Problem :: What lines of the data hold the string "readthedocs"? Copy them all.

[Opening Materials provided section]

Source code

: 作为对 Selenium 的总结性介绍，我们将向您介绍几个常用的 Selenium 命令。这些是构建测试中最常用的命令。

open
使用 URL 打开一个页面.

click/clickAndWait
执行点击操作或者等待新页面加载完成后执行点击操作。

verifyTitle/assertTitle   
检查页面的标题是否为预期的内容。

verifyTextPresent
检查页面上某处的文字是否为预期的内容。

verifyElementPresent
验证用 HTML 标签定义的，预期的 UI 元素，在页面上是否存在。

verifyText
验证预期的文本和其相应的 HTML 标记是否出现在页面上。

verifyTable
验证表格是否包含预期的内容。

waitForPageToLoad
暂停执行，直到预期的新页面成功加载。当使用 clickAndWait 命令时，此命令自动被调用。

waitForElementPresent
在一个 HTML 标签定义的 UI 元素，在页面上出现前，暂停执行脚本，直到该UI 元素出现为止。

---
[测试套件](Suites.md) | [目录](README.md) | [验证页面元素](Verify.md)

[Closing Materials provided section]
[Opening Materials provided section]

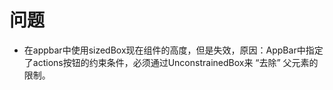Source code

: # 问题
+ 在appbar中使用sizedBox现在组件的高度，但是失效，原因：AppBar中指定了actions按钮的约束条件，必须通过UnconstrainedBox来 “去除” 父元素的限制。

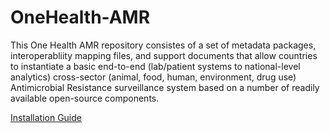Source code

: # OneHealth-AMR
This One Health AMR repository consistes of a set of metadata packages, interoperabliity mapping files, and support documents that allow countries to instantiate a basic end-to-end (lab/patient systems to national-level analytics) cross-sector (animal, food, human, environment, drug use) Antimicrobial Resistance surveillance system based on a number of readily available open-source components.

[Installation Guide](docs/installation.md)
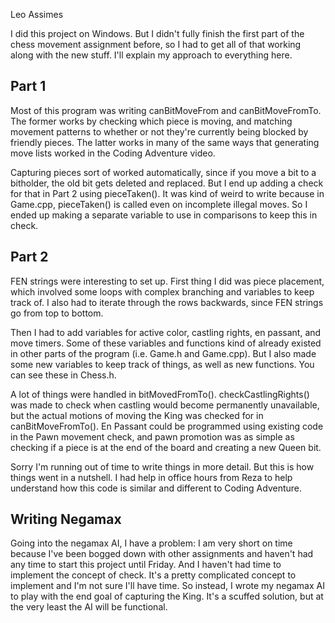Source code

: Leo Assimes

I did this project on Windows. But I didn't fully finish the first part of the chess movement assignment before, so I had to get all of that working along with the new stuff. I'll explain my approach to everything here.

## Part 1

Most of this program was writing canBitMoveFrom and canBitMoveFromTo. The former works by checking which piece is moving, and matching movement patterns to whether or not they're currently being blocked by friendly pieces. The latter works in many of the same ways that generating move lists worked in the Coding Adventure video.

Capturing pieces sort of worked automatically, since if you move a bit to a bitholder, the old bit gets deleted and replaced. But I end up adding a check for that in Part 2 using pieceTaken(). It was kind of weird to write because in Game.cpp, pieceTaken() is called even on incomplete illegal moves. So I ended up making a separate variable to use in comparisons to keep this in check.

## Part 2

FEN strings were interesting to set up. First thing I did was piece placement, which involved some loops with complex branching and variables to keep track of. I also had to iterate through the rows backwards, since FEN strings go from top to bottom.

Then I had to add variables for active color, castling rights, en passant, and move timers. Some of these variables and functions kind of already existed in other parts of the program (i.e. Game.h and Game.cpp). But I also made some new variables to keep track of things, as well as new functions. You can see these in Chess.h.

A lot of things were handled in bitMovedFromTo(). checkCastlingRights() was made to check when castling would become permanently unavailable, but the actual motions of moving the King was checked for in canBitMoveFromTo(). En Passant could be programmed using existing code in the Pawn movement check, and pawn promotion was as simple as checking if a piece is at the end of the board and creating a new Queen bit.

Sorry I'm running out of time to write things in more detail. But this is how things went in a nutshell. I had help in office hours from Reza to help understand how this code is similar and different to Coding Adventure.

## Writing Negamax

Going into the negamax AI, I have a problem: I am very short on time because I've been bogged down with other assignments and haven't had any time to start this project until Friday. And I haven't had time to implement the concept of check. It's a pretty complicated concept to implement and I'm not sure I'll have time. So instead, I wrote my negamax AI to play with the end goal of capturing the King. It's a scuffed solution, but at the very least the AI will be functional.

[Closing Materials provided section]
[Opening Materials provided section]

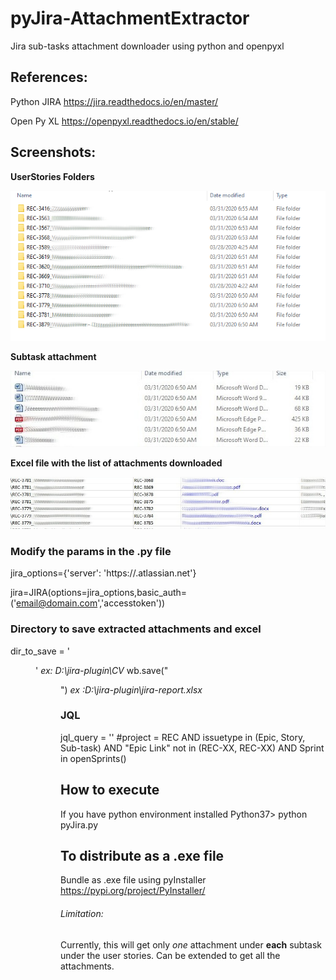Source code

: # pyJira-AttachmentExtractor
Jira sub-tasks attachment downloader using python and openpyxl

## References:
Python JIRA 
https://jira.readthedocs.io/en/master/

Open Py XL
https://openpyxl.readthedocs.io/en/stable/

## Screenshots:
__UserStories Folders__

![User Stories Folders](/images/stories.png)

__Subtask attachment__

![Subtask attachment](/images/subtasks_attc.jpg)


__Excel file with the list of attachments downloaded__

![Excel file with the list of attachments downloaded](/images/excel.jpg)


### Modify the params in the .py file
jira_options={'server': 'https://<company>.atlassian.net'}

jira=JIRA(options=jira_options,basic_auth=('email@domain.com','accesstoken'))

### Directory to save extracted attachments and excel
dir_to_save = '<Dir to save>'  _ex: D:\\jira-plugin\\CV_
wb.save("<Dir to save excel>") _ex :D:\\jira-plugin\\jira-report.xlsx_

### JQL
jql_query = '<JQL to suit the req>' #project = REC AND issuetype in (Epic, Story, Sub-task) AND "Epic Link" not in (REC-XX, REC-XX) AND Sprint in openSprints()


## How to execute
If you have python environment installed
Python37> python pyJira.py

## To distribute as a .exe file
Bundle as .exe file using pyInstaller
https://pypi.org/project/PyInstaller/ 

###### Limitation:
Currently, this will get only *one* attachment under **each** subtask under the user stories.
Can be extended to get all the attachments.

[Closing Materials provided section]

Output of the task ::
https://jira.readthedocs.io/en/master/
https://openpyxl.readthedocs.io/en/stable/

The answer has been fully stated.